# [DESCRIPTION OF THE TASK]
Give back an exact copy of the lines in the records below, from the line that has "汉弗莱：I see, a politician, Minister." through the line that has "我在评论中所探讨的对当前BI", and nothing besides.

# [DATA EXCERPTS]
━━━━━━━━━━━━━━━━━━━━
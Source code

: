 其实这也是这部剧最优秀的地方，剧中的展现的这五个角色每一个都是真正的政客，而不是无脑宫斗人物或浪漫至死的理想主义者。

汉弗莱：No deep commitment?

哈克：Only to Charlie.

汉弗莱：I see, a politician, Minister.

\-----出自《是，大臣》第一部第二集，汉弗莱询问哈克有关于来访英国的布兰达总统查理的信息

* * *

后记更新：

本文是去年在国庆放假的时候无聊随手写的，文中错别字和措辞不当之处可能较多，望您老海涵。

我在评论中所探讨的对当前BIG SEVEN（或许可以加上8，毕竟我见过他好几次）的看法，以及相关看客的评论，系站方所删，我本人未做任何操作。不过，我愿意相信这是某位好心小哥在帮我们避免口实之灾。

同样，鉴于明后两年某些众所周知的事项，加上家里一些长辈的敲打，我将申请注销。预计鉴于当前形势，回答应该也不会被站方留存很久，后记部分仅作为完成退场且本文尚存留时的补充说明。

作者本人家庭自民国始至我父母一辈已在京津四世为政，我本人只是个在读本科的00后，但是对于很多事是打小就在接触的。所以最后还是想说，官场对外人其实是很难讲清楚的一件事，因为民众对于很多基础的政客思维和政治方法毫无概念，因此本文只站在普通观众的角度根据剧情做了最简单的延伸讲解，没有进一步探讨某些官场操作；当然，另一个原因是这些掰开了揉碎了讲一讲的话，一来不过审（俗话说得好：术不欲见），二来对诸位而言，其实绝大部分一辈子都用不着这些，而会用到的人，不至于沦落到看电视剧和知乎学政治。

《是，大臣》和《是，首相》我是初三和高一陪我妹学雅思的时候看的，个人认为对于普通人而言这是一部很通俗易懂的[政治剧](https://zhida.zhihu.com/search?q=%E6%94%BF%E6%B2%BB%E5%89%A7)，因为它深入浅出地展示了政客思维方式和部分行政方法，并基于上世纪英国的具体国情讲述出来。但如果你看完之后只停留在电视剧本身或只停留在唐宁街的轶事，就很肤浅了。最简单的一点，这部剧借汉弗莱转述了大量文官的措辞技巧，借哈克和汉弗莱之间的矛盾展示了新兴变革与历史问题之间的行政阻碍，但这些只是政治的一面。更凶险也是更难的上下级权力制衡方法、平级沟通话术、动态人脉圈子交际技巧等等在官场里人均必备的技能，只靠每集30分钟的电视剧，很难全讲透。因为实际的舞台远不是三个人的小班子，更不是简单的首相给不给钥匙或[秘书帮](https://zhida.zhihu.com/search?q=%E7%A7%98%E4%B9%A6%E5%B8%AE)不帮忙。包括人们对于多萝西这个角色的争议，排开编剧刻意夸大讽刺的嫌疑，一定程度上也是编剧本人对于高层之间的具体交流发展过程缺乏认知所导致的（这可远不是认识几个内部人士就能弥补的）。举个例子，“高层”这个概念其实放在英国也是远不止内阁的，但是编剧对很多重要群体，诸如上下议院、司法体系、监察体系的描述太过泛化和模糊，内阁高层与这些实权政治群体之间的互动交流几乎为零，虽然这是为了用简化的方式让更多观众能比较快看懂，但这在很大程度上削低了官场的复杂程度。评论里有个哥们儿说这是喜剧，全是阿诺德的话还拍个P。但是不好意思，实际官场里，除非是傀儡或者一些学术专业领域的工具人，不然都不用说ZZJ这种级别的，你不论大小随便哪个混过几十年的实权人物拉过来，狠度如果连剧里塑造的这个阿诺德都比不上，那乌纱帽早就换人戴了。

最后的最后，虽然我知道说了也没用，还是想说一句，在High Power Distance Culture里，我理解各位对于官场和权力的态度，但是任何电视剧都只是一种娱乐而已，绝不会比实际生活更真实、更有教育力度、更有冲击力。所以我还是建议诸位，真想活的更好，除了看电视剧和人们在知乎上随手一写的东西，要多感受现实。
━━━━━━━━━━━━━━━━━━━━
# [WORKED SOLUTION]
汉弗莱：I see, a politician, Minister.

\-----出自《是，大臣》第一部第二集，汉弗莱询问哈克有关于来访英国的布兰达总统查理的信息

* * *

后记更新：

本文是去年在国庆放假的时候无聊随手写的，文中错别字和措辞不当之处可能较多，望您老海涵。

我在评论中所探讨的对当前BIG SEVEN（或许可以加上8，毕竟我见过他好几次）的看法，以及相关看客的评论，系站方所删，我本人未做任何操作。不过，我愿意相信这是某位好心小哥在帮我们避免口实之灾。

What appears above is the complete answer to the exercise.